In 1895, he began working as a physician at the Indiana Reformatory in Pendleton, Indiana, a state prison which housed convicted criminals and mental patients. Sharp took an interest in policy, and was eventually named as State Hospital Superintendent for Indiana and served on the board of trustees of state institutions.

In 1910, Sharp opened a hospital in West Baden, Indiana with another doctor, C. W. Dowden. During World War I, Sharp was the head of the US Army Medical Corp's surgical operating unit in France.

After the war, Sharp briefly operated a private practice in Indianapolis. He then worked as a surgeon of the United States Public Health Service.

Finally, he worked for nine years as the chief medical officer of the United States Veterans Administration Hospital in Lyons, New Jersey.

===Personal life===
Sharp was married in 1925 to Lillian Marie Sharp. The two had a son, James C. Sharp.

Sharp died at the Veterans Administration Hospital on October 31, 1940, after a brief illness.

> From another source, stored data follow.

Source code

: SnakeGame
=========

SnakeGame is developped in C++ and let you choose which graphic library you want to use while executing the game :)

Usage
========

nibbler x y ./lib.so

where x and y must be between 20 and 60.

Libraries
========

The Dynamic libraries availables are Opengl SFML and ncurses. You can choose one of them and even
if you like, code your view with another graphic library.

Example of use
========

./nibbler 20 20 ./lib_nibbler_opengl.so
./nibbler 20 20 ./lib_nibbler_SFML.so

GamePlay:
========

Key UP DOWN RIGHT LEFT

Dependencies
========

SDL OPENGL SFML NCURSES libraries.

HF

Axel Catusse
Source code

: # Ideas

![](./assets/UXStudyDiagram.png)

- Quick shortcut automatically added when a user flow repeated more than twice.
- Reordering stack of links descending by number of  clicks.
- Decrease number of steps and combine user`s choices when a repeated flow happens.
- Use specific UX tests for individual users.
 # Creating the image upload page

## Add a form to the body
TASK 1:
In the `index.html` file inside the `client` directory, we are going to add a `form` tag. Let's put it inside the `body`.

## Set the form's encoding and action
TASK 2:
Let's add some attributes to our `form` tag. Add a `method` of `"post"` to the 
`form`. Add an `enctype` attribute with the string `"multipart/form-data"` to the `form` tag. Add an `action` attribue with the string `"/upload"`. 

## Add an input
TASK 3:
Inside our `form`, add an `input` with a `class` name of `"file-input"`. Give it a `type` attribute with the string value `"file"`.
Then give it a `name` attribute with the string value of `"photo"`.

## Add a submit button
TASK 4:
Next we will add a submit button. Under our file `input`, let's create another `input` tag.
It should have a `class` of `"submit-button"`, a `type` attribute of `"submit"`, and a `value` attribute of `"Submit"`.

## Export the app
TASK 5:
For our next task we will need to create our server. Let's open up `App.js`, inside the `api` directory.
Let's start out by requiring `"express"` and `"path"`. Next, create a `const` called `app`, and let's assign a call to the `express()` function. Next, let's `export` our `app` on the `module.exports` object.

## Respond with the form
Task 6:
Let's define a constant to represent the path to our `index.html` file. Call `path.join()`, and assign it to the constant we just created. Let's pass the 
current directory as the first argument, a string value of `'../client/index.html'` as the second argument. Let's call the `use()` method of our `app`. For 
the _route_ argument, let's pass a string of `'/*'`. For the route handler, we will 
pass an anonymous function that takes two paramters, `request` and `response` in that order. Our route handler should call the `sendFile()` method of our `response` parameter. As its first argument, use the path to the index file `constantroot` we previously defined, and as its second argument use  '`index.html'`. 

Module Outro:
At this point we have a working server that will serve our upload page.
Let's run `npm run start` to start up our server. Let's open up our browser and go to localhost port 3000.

==Sterilization and eugenic advocacy==

As a physician at the Indiana Reformatory, Sharp performed some of the first vasectomies in the United States, and helped popularize the practice as a eugenic measure to prevent "degenerate" individuals from producing "more of their kind". The vasectomy was developed in Sweden and England in 1890 as an experimental treatment for prostatitis (an enlarged prostate gland). The idea of using the procedure for the purposes of sterilization, particularly of degenerate individuals, was conceived by the Chicago physician Albert Ochsner, who published his ideas in an article in The Journal of the American Medical Association in 1899, where Sharp learned of them. Ochsner and Sharp conceived of vasectomy as a more humane alternative to castration, since it would preserve their sexual functioning.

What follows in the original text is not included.